Directions for this task:
Transcribe, exactly as they appear, only the lines from the one holding "このスクリプトは、制限なく自由に使用・改変・再配布できます。" through the end of the entries below.
[[ Records for processing, beginning ]]
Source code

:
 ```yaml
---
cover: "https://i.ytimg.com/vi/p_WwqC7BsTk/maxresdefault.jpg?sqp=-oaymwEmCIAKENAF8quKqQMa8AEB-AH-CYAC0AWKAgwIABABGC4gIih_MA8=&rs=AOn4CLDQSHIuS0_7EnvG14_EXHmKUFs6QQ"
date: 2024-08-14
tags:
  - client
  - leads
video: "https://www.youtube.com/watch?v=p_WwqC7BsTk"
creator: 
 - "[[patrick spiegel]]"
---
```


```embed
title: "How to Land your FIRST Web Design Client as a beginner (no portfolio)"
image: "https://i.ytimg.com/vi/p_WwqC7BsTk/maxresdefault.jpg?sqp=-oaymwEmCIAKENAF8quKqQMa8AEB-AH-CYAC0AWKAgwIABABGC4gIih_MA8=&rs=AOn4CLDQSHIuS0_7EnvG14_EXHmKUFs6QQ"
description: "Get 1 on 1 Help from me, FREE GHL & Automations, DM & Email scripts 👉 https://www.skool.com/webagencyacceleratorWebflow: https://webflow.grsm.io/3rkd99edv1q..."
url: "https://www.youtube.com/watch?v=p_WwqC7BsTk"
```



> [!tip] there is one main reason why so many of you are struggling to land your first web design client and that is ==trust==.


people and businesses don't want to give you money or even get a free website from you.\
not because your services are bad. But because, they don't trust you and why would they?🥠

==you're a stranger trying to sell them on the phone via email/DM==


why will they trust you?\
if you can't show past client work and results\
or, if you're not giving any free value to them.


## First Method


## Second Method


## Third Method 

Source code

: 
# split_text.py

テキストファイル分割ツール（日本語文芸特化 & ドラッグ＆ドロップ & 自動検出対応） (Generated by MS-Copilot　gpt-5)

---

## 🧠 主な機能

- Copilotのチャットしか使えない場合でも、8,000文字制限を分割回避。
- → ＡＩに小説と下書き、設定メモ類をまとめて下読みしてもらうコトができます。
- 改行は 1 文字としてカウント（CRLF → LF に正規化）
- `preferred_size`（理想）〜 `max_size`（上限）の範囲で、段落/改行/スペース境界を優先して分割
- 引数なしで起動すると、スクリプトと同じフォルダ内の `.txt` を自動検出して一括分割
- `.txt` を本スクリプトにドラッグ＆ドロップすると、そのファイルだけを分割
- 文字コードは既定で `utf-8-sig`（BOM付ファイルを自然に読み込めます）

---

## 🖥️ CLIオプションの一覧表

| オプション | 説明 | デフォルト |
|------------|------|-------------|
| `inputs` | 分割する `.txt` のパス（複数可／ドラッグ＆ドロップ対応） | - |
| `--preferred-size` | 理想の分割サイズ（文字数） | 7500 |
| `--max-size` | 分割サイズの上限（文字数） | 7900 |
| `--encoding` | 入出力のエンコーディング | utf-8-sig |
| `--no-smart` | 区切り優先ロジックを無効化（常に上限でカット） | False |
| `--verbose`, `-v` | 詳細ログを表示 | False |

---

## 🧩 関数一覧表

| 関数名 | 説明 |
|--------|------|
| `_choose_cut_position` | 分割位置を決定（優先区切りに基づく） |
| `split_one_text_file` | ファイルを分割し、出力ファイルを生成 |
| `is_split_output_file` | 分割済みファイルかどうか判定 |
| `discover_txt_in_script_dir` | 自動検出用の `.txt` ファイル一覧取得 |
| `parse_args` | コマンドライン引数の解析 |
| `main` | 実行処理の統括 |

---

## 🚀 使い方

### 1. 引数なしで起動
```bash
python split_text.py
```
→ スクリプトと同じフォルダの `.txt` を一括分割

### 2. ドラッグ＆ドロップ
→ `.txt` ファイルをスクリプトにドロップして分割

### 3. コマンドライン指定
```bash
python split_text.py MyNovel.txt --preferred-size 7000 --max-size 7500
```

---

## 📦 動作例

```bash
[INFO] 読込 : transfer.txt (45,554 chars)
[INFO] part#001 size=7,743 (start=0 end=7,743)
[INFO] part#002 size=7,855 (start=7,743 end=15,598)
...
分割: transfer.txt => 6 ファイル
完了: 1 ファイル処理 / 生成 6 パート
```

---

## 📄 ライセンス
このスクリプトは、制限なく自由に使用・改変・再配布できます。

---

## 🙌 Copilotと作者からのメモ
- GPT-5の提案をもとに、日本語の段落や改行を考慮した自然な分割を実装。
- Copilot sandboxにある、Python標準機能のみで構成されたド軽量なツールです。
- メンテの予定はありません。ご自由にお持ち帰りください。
[[ Records for processing, end ]]
Written reply:
このスクリプトは、制限なく自由に使用・改変・再配布できます。

---

## 🙌 Copilotと作者からのメモ
- GPT-5の提案をもとに、日本語の段落や改行を考慮した自然な分割を実装。
- Copilot sandboxにある、Python標準機能のみで構成されたド軽量なツールです。
- メンテの予定はありません。ご自由にお持ち帰りください。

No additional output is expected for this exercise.